# lost some bacon juice help



## supertramp74 (Jan 18, 2011)

hello all ,if some one could help me .I am making Buck board bacon for the first time . The pork has been sitting in the TQ ,BS ,for 4days in sealed bags ,today I found that one of the bags leaked and all the juice ran out .Can I re-TQ and seal or can I cook the BBB up and eat or is this peice a lost ? any help would be great thanks


----------



## mballi3011 (Jan 18, 2011)

If you lost only the juices then I would seal it back and let it continue for the rest of the time. You are letting it go for 10 days? right. Oh Yea welcome to SMF There tramp. Can you please swing into Roll Call and intrduce yourself and your equipment too.


----------



## eman (Jan 18, 2011)

I f you are dry curing that little loss wont hurt anything .

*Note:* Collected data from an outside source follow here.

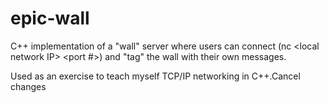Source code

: # epic-wall
C++ implementation of a "wall" server where users can connect (nc &lt;local network IP> &lt;port #>) and "tag" the wall with their own messages. 

Used as an exercise to teach myself TCP/IP networking in C++.Cancel changes
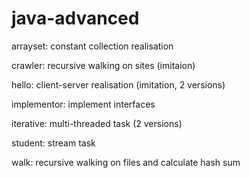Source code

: # java-advanced
arrayset: constant collection realisation

crawler: recursive walking on sites (imitaion)

hello: client-server realisation (imitation, 2 versions)

implementor: implement interfaces 

iterative: multi-threaded task (2 versions)

student: stream task

walk: recursive walking on files and calculate hash sum

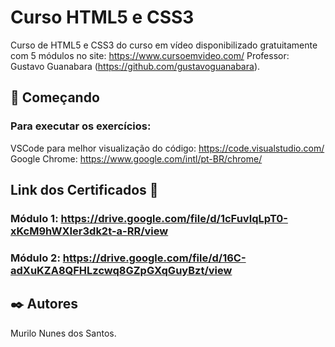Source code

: # Curso HTML5 e CSS3

Curso de HTML5 e CSS3 do curso em vídeo disponibilizado gratuitamente com 5 módulos no site: https://www.cursoemvideo.com/
Professor: Gustavo Guanabara (https://github.com/gustavoguanabara). 

## 🚀 Começando

### Para executar os exercícios: 

VSCode para melhor visualização do código: https://code.visualstudio.com/ 
Google Chrome: https://www.google.com/intl/pt-BR/chrome/ 

## Link dos Certificados 📃
### Módulo 1: https://drive.google.com/file/d/1cFuvIqLpT0-xKcM9hWXIer3dk2t-a-RR/view 
### Módulo 2: https://drive.google.com/file/d/16C-adXuKZA8QFHLzcwq8GZpGXqGuyBzt/view 

## ✒️ Autores
Murilo Nunes dos Santos.
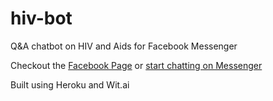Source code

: # hiv-bot
Q&amp;A chatbot on HIV and Aids for Facebook Messenger

Checkout the [Facebook Page](https://www.facebook.com/HealthBuddyBot) or [start chatting on Messenger](https://www.messenger.com/t/HealthBuddyBot)

Built using Heroku and Wit.ai
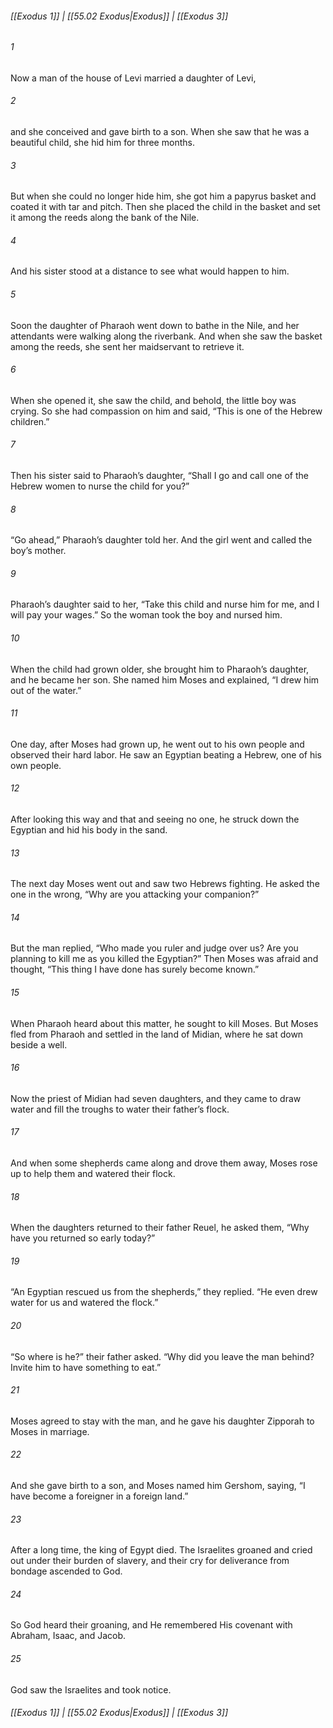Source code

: 
###### [[Exodus 1]] | [[55.02 Exodus|Exodus]] | [[Exodus 3]]

###### 1
Now a man of the house of Levi married a daughter of Levi,
###### 2
and she conceived and gave birth to a son. When she saw that he was a beautiful child, she hid him for three months.
###### 3
But when she could no longer hide him, she got him a papyrus basket and coated it with tar and pitch. Then she placed the child in the basket and set it among the reeds along the bank of the Nile.
###### 4
And his sister stood at a distance to see what would happen to him.
###### 5
Soon the daughter of Pharaoh went down to bathe in the Nile, and her attendants were walking along the riverbank. And when she saw the basket among the reeds, she sent her maidservant to retrieve it.
###### 6
When she opened it, she saw the child, and behold, the little boy was crying. So she had compassion on him and said, “This is one of the Hebrew children.”
###### 7
Then his sister said to Pharaoh’s daughter, “Shall I go and call one of the Hebrew women to nurse the child for you?”
###### 8
“Go ahead,” Pharaoh’s daughter told her. And the girl went and called the boy’s mother.
###### 9
Pharaoh’s daughter said to her, “Take this child and nurse him for me, and I will pay your wages.” So the woman took the boy and nursed him.
###### 10
When the child had grown older, she brought him to Pharaoh’s daughter, and he became her son. She named him Moses and explained, “I drew him out of the water.”
###### 11
One day, after Moses had grown up, he went out to his own people and observed their hard labor. He saw an Egyptian beating a Hebrew, one of his own people.
###### 12
After looking this way and that and seeing no one, he struck down the Egyptian and hid his body in the sand.
###### 13
The next day Moses went out and saw two Hebrews fighting. He asked the one in the wrong, “Why are you attacking your companion?”
###### 14
But the man replied, “Who made you ruler and judge over us? Are you planning to kill me as you killed the Egyptian?” Then Moses was afraid and thought, “This thing I have done has surely become known.”
###### 15
When Pharaoh heard about this matter, he sought to kill Moses. But Moses fled from Pharaoh and settled in the land of Midian, where he sat down beside a well.
###### 16
Now the priest of Midian had seven daughters, and they came to draw water and fill the troughs to water their father’s flock.
###### 17
And when some shepherds came along and drove them away, Moses rose up to help them and watered their flock.
###### 18
When the daughters returned to their father Reuel, he asked them, “Why have you returned so early today?”
###### 19
“An Egyptian rescued us from the shepherds,” they replied. “He even drew water for us and watered the flock.”
###### 20
“So where is he?” their father asked. “Why did you leave the man behind? Invite him to have something to eat.”
###### 21
Moses agreed to stay with the man, and he gave his daughter Zipporah to Moses in marriage.
###### 22
And she gave birth to a son, and Moses named him Gershom, saying, “I have become a foreigner in a foreign land.”
###### 23
After a long time, the king of Egypt died. The Israelites groaned and cried out under their burden of slavery, and their cry for deliverance from bondage ascended to God.
###### 24
So God heard their groaning, and He remembered His covenant with Abraham, Isaac, and Jacob.
###### 25
God saw the Israelites and took notice.

###### [[Exodus 1]] | [[55.02 Exodus|Exodus]] | [[Exodus 3]]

 do not add more TQ. If you were wet curing just rinse , soak and cook it as a pork loin.


----------



## supertramp74 (Jan 19, 2011)

thanks, I am doing a 10 day dry cure,I''ll be smoking them with some applewood at about 100* in My MES .I will swing in roll call and introduce myself.


----------



## Bearcarver (Jan 19, 2011)

What Mark & Eman said.

Losing some juice won't hurt.

Some drain the bags on purpose. I wouldn't do that, but like we said, losing some won't hurt.

Did you flip it during those first 4 days?

Definitely don't add more cure. You should be fine.

Bear


----------